### ACTIVITY
Scan the material below for the string "Требования", and copy every line where it shows up.

━━━━━━━━━━

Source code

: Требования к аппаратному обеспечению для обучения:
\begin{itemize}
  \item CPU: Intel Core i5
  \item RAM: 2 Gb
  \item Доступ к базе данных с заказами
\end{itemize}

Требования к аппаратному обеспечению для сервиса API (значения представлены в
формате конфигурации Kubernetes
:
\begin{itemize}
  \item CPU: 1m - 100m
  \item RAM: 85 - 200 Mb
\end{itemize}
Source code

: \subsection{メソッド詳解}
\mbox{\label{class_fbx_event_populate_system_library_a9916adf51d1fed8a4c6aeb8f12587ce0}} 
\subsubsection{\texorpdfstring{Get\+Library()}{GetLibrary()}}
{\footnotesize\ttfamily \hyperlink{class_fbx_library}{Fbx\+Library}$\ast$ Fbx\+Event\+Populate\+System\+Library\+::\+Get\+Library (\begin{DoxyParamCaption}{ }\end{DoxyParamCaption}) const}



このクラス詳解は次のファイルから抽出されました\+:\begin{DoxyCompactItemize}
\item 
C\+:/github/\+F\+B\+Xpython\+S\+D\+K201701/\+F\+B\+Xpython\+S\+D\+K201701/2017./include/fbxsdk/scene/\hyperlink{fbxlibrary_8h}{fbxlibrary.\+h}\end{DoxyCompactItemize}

━━━━━━━━━━

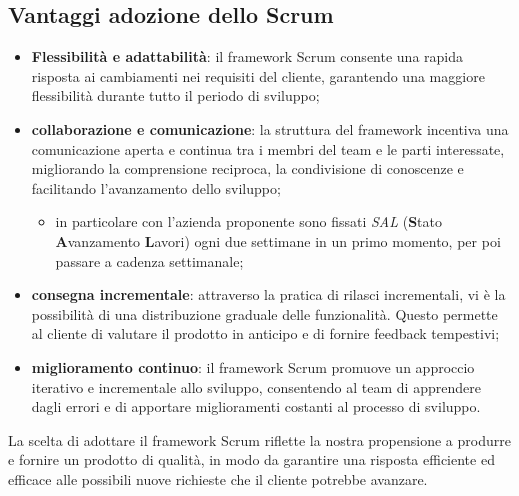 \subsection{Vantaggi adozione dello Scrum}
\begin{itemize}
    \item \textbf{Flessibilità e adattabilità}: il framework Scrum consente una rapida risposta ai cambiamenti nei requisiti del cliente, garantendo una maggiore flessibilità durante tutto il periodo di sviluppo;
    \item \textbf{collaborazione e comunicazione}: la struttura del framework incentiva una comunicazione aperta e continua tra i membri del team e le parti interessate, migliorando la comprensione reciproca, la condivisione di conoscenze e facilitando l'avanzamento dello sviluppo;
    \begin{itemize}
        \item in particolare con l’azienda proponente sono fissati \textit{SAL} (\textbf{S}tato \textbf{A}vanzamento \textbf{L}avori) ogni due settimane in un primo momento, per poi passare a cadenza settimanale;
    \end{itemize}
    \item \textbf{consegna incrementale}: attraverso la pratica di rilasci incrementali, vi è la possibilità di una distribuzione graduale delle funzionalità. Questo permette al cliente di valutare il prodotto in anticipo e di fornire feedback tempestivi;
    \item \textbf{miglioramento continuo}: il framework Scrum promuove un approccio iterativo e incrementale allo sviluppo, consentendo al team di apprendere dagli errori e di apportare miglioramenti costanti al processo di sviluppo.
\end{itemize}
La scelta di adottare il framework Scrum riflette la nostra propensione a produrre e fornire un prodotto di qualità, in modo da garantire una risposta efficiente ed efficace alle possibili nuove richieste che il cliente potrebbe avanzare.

━━━━━━━━━━

### OUTPUT
: Требования к аппаратному обеспечению для обучения:
Требования к аппаратному обеспечению для сервиса API (значения представлены в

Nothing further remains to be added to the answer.